Belirtilen gerekçelerle dava konusu işlem hukuka uygun bulunarak davanın reddine karar verilmiştir.
Bölge İdare Mahkemesi kararının özeti: … Bölge İdare Mahkemesi … İdari Dava Dairesince; istinaf başvurusuna konu İdare Mahkemesi kararının usul ve hukuka uygun olduğu ve davacı tarafından ileri sürülen iddiaların söz konusu kararın kaldırılmasını sağlayacak nitelikte görülmediği belirtilerek 2577 sayılı İdari Yargılama Usulü Kanunu’nun 45. maddesinin 3. fıkrası uyarınca istinaf başvurusunun reddine karar verilmiştir.

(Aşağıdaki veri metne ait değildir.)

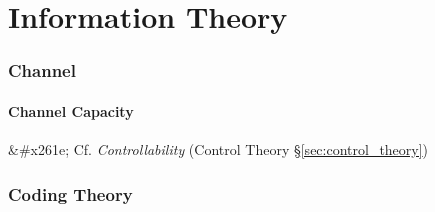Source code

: \part{Information Theory}\label{part:information_theory} \cite{shannon48}

\section{Channel}\label{sec:channel}

\subsection{Channel Capacity}\label{sec:channel_capacity}

&#x261e; Cf. \emph{Controllability} (Control Theory
\S\ref{sec:control_theory})



\section{Coding Theory}\label{sec:coding_theory}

TEMYİZ EDENİN İDDİALARI : Davacı tarafından, idarenin yaptığı işlemin sebebini tereddüte yer vermeyecek şekilde somut ve net biçimde belirtmediği, faaliyet izni belgesinin iptali için alınan olur gerekçesinin hatalı olduğu, olur yazısı ekinde iptal gerekçesi olarak “Grup seçim ön izni tamamlanmamış olup 01.07.2019 tarihine kadar grup seçim iznine başvurulmamıştır” denildiği, Bakanlık makamının da bu sebebe dayalı olarak iptal işlemine olur verdiği, aynı yazıyla başka firmaların da faaliyet izni belgelerinin iptalinin Bakanlık oluruna sunulduğu, onlarda farklı gerekçelerin yer aldığı, hisse devri ile Tebliğ ile belirlenen sürecin tamamlanamaması arasında hukuki ve fiili irtibat olduğu, hisse devrinin idarece sisteme tanımlanmış olması halinde belgenin iptalini gerektirecek hiçbir eksikliğin olmayacağı, 11/05/2018 tarihli yazıdan sonra bu yazıya cevaben 18/05/2018 tarihinde imza beyanının iadeli taahhütlü posta ile ve banka dekontlarının ise evrak kayıttan geçirilerek verilmiş olduğu, belgelerin de dosyada mevcut olduğu, Bakanlığın hisse devri için yazılı onayı olmamakla beraber idarenin şifahi bilgi ve talimatı ile “gidin ticaret odasından işleminizi yaptırın” denilmesi sonrası 11/10/2018 tarihinde sicil tasdiknamesinin … adına düzenlendiği ve hisse devrinin 15/10/2018 tarihli Ticaret Sicil Gazetesinde yayımlandığı, 18/11/2018 tarihinde Bakanlığa başvurularak hisse devrinin yapıldığı ve bunun tescil edildiğinin bildirildiği, başvuruların şirket ortağı tarafından ve elektronik ortamda yapılması zorunluluğu olduğu, bu nedenle bakanlıkça şirket ortağının sisteme tanıtılması ve yetkili olarak işlenip işlem yetkisi verilmesi gerektiği, bu işlem yapılmayınca hisseyi devralan …’un sistemde yetkili olarak görülemediği, bu nedenle sistemde hâlen yetkili olarak görünen …’un işlemi başlattığı, ancak verilecek evraklardan biri olan noter onaylı kurucular beyanı alınmak istendiğinde ticaret sicilinde ortak olarak görülmediği için noterce işlem yapılmadığı, davalı idarenin, kendilerinin hisse devri için izin talebini bildiği ve şifahi olarak izin verdiği, ancak yargılama sürecinde bunları kabul etmediği, gizli kapaklı hiçbir iş ve işlem bulunmadığı, idarenin en geç 18/11/2018 tarihinde hisse devrine ilişkin bilgi sahibi olduğu, idarenin kendi işini yapmadığı ve bir yıllık sürede hisse devrini sonuçlandırmayarak hak kaybına neden olduğu ileri sürülmektedir.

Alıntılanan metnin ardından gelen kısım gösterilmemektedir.